Walking to work this morning, I remembered being 18 years old and quitting my part time job at a fast food restaurant. Having been off work due to illness for a few months, it was decided that I would not return to work there. While telling one of the Managers not to schedule me for any shifts he told me “Good riddance, and get out”. Being the more shy and humble person I was in those days, I shook his hand, thanked him and left feeling stepped on. However, the thought of seeking my own vindication didn’t cross my mind, nor did I have the confidence to stand up for myself.
In latter years, my confidence grew to the point I became very prideful. I got to thinking about all the ways I had been hurt by people over the years, and made a vow no one would ever be allowed to do that again. With all my strength and to my last dying breath, I would stand up for myself and seek my own revenge when it was necessary.
Once I began studying the Word, I came to the point where I began praying to our Dear Lord to help me break the Pride inside. Ask for what you want from Him, but be prepared that you may get it! I have been tested on many levels since I made that prayer, and to be honest I have not passed all the tests as He would have liked me to.
Today’s test of pride was finding out that a colleague of mine is seeking to be promoted and to take on responsibility of support that I had been doing for many years. It has been hoped that the ground work I had been laying would result in my own promotion into an area I enjoyed very much, and would get me through the last 15 years until my retirement.
Funny thing in looking at the previous paragraphs I have just written, what jumps out at me is all the “I’s” and “Me’s” and “My’s”. In God’s Word we are not to live for ourselves, but to live to serve others and think of them first. There is no room for I, Me, and My in that context.

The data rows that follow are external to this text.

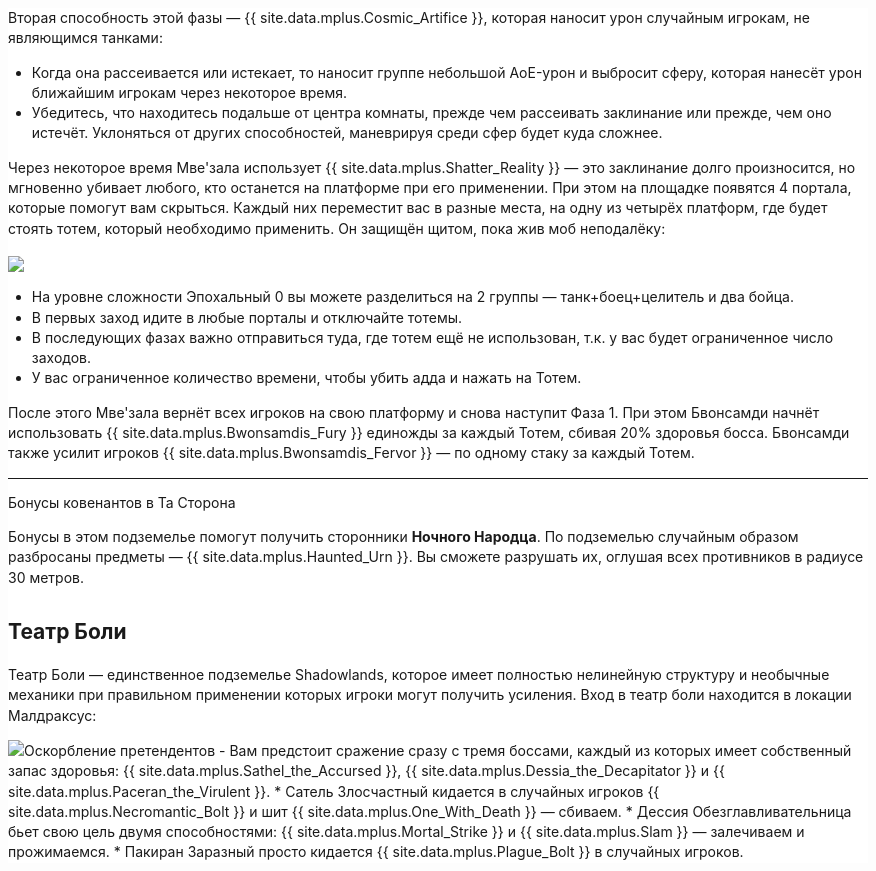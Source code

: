 Вторая способность этой фазы — {{ site.data.mplus.Cosmic_Artifice }}, которая наносит урон случайным игрокам, не являющимся танками:
* Когда она рассеивается или истекает, то наносит группе небольшой AoE-урон и выбросит сферу, которая нанесёт урон ближайшим игрокам через некоторое время.
* Убедитесь, что находитесь подальше от центра комнаты, прежде чем рассеивать заклинание или прежде, чем оно истечёт. Уклоняться от других способностей, маневрируя среди сфер будет куда сложнее.

Через некоторое время Мве'зала использует {{ site.data.mplus.Shatter_Reality }} — это заклинание долго произносится, но мгновенно убивает любого, кто останется на платформе при его применении. При этом на площадке появятся 4 портала, которые помогут вам скрыться. Каждый них переместит вас в разные места, на одну из четырёх платформ, где будет стоять тотем, который необходимо применить. Он защищён щитом, пока жив моб неподалёку:

<img src="{{ site.url }}/assets/img/blog/mplusguide/bd1d1a507c9a9a23eb90.jpg" align="center"> 

* На уровне сложности Эпохальный 0 вы можете разделиться на 2 группы — танк+боец+целитель и два бойца.
* В первых заход идите в любые порталы и отключайте тотемы.
* В последующих фазах важно отправиться туда, где тотем ещё не использован, т.к. у вас будет ограниченное число заходов.
* У вас ограниченное количество времени, чтобы убить адда и нажать на Тотем.

После этого Мве'зала вернёт всех игроков на свою платформу и снова наступит Фаза 1. При этом Бвонсамди начнёт использовать {{ site.data.mplus.Bwonsamdis_Fury }} единожды за каждый Тотем, сбивая 20% здоровья босса. Бвонсамди также усилит игроков {{ site.data.mplus.Bwonsamdis_Fervor }} — по одному стаку за каждый Тотем.

<hr>
				
<span class="blue">Бонусы ковенантов в Та Сторона</span>

Бонусы в этом подземелье помогут получить сторонники **Ночного Народца**. По подземелью случайным образом разбросаны предметы — {{ site.data.mplus.Haunted_Urn }}. Вы сможете разрушать их, оглушая всех противников в радиусе 30 метров.

</div>
</div>
</div>

<div class="card">
<div class="card-header" id="Theater_of_Pain">
<div data-toggle="collapse" data-target="#Theater_of_Pain-collapse" aria-expanded="true" aria-controls="Theater_of_Pain-collapse" class="dungeon-header Theater_of_Pain"><h2>Театр Боли</h2></div>
</div>
<div id="Theater_of_Pain-collapse" class="collapse" aria-labelledby="Theater_of_Pain" data-parent="#accordion">
<div class="card-body" markdown="1"> 

Театр Боли — единственное подземелье Shadowlands, которое имеет полностью нелинейную структуру и необычные механики при правильном применении которых игроки могут получить усиления. Вход в театр боли находится в локации Малдраксус:

<span class="blue">
<img src="{{ site.url }}/assets/img/guide/dungeons/Theater_of_Pain/AnAffront.png">Оскорбление претендентов</span> - Вам предстоит сражение сразу с тремя боссами, каждый из которых имеет собственный запас здоровья: {{ site.data.mplus.Sathel_the_Accursed }}, {{ site.data.mplus.Dessia_the_Decapitator }} и {{ site.data.mplus.Paceran_the_Virulent }}.
* Сатель Злосчастный кидается в случайных игроков {{ site.data.mplus.Necromantic_Bolt }} и шит {{ site.data.mplus.One_With_Death }} — сбиваем.
* Дессия Обезглавливательница бьет свою цель двумя способностями: {{ site.data.mplus.Mortal_Strike }} и {{ site.data.mplus.Slam }} — залечиваем и прожимаемся.
* Пакиран Заразный просто кидается {{ site.data.mplus.Plague_Bolt }} в случайных игроков.
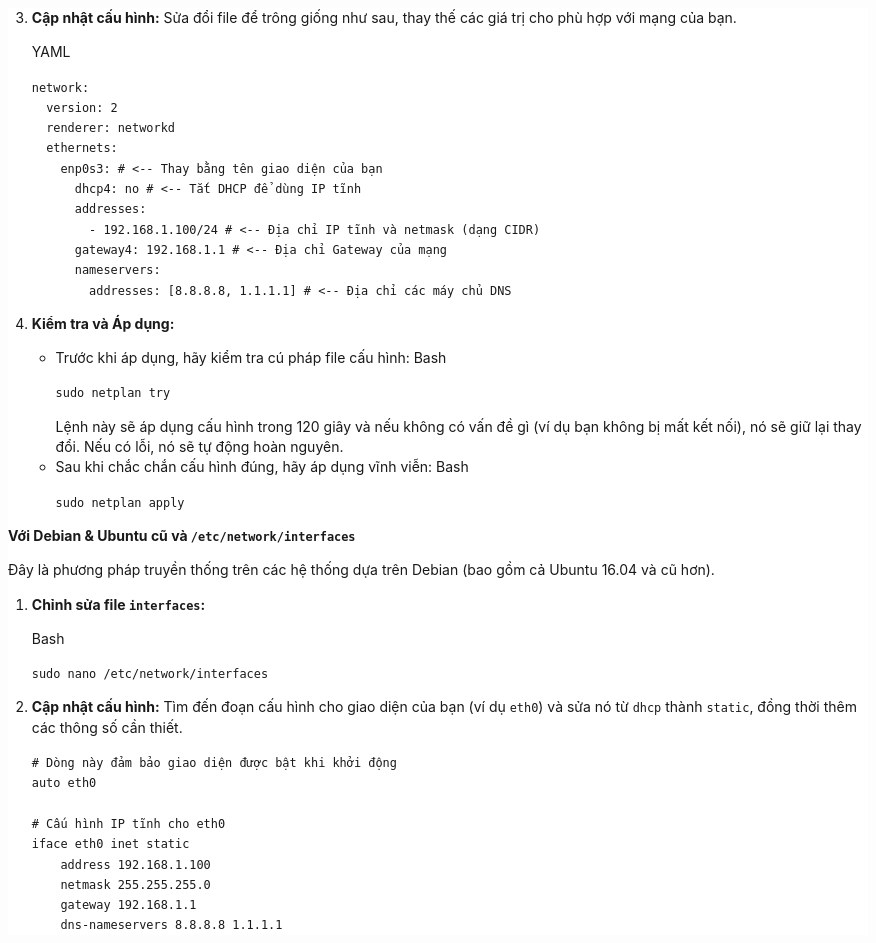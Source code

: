 3. **Cập nhật cấu hình:** Sửa đổi file để trông giống như sau, thay thế các giá trị cho phù hợp với mạng của bạn.

    YAML

    ```
    network:
      version: 2
      renderer: networkd
      ethernets:
        enp0s3: # <-- Thay bằng tên giao diện của bạn
          dhcp4: no # <-- Tắt DHCP để dùng IP tĩnh
          addresses:
            - 192.168.1.100/24 # <-- Địa chỉ IP tĩnh và netmask (dạng CIDR)
          gateway4: 192.168.1.1 # <-- Địa chỉ Gateway của mạng
          nameservers:
            addresses: [8.8.8.8, 1.1.1.1] # <-- Địa chỉ các máy chủ DNS
    ```

4. **Kiểm tra và Áp dụng:**

    - Trước khi áp dụng, hãy kiểm tra cú pháp file cấu hình:
      Bash
        ```
        sudo netplan try
        ```
        Lệnh này sẽ áp dụng cấu hình trong 120 giây và nếu không có vấn đề gì (ví dụ bạn không bị mất kết nối), nó sẽ giữ lại thay đổi. Nếu có lỗi, nó sẽ tự động hoàn nguyên.
    - Sau khi chắc chắn cấu hình đúng, hãy áp dụng vĩnh viễn:
      Bash
        ```
        sudo netplan apply
        ```

**Với Debian & Ubuntu cũ và `/etc/network/interfaces`**

Đây là phương pháp truyền thống trên các hệ thống dựa trên Debian (bao gồm cả Ubuntu 16.04 và cũ hơn).

1. **Chỉnh sửa file `interfaces`:**

    Bash

    ```
    sudo nano /etc/network/interfaces
    ```

2. **Cập nhật cấu hình:** Tìm đến đoạn cấu hình cho giao diện của bạn (ví dụ `eth0`) và sửa nó từ `dhcp` thành `static`, đồng thời thêm các thông số cần thiết.

    ```
    # Dòng này đảm bảo giao diện được bật khi khởi động
    auto eth0

    # Cấu hình IP tĩnh cho eth0
    iface eth0 inet static
        address 192.168.1.100
        netmask 255.255.255.0
        gateway 192.168.1.1
        dns-nameservers 8.8.8.8 1.1.1.1
    ```
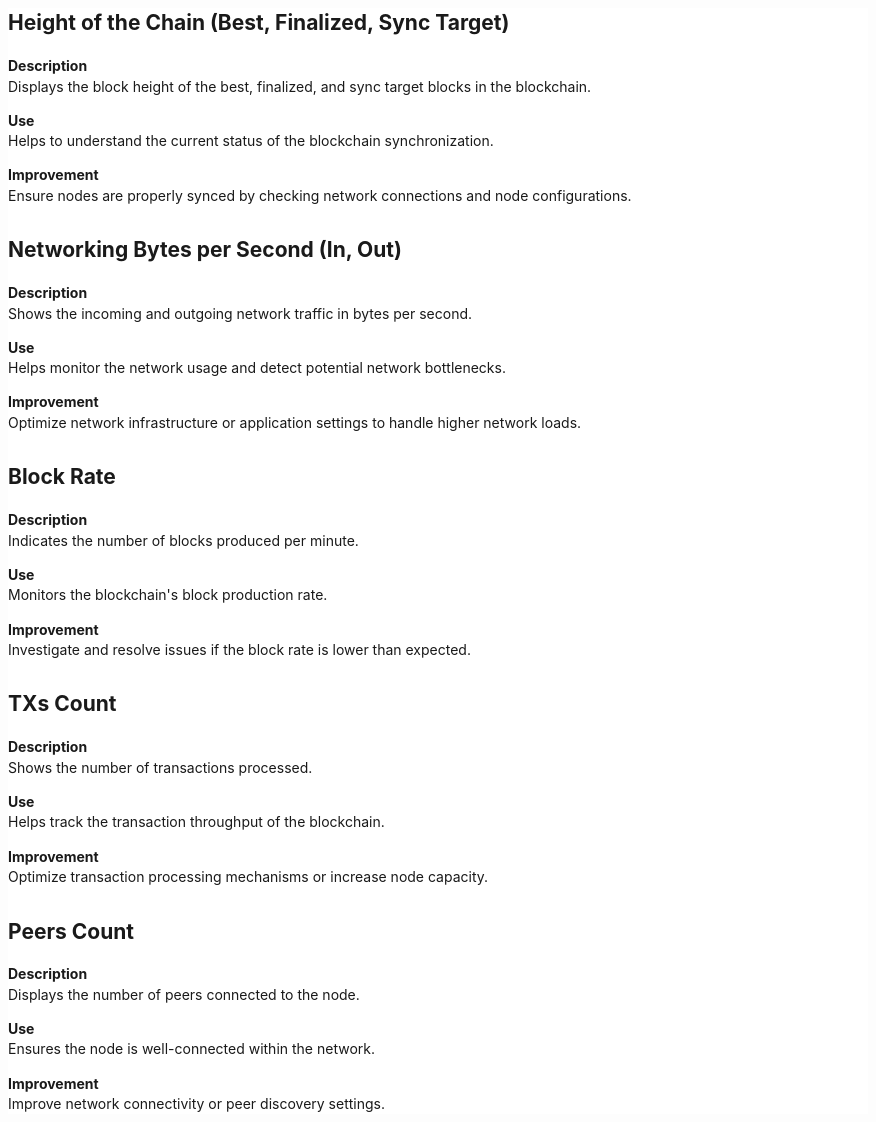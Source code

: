 ## Height of the Chain (Best, Finalized, Sync Target)

**Description** <br />
Displays the block height of the best, finalized, and sync target blocks in the blockchain.

**Use** <br />
Helps to understand the current status of the blockchain synchronization.

**Improvement** <br />
Ensure nodes are properly synced by checking network connections and node configurations.

## Networking Bytes per Second (In, Out)

**Description** <br />
Shows the incoming and outgoing network traffic in bytes per second.

**Use** <br />
Helps monitor the network usage and detect potential network bottlenecks.

**Improvement** <br />
Optimize network infrastructure or application settings to handle higher network loads.

## Block Rate

**Description** <br />
Indicates the number of blocks produced per minute.

**Use** <br />
Monitors the blockchain's block production rate.

**Improvement** <br />
Investigate and resolve issues if the block rate is lower than expected.

## TXs Count

**Description** <br />
Shows the number of transactions processed.

**Use** <br />
Helps track the transaction throughput of the blockchain.

**Improvement** <br />
Optimize transaction processing mechanisms or increase node capacity.

## Peers Count

**Description** <br />
Displays the number of peers connected to the node.

**Use** <br />
Ensures the node is well-connected within the network.

**Improvement** <br />
Improve network connectivity or peer discovery settings.
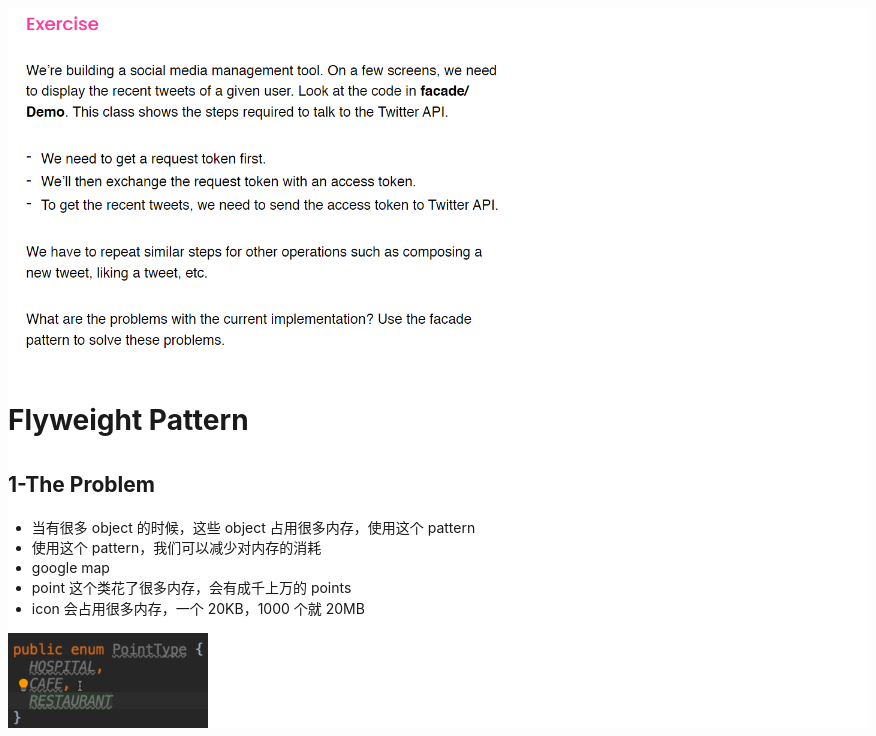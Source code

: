 <img decoding="async" src="Facade Pattern-4-Exercise.png" width="500px" style="display:block;">

# Flyweight Pattern

## 1-The Problem

- 当有很多 object 的时候，这些 object 占用很多内存，使用这个 pattern
- 使用这个 pattern，我们可以减少对内存的消耗
- google map
- point 这个类花了很多内存，会有成千上万的 points
- icon 会占用很多内存，一个 20KB，1000 个就 20MB

<img decoding="async" src="Flyweight Pattern-1-The Problem-0.png" width="200px" style="display:block;">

How I choose to handle this situation will be an effect on my opportunity to pass this new test. The upper management in my company already knows of my aspirations. Whomever is appointed to take the lead and possible promotion, will depend on who Management decides. In recent years I would be trying to control the situation by influencing others or getting upset over the matter.
Perhaps I am supposed to just sit back, wait with patience and with a good attitude, and see how the chips fall?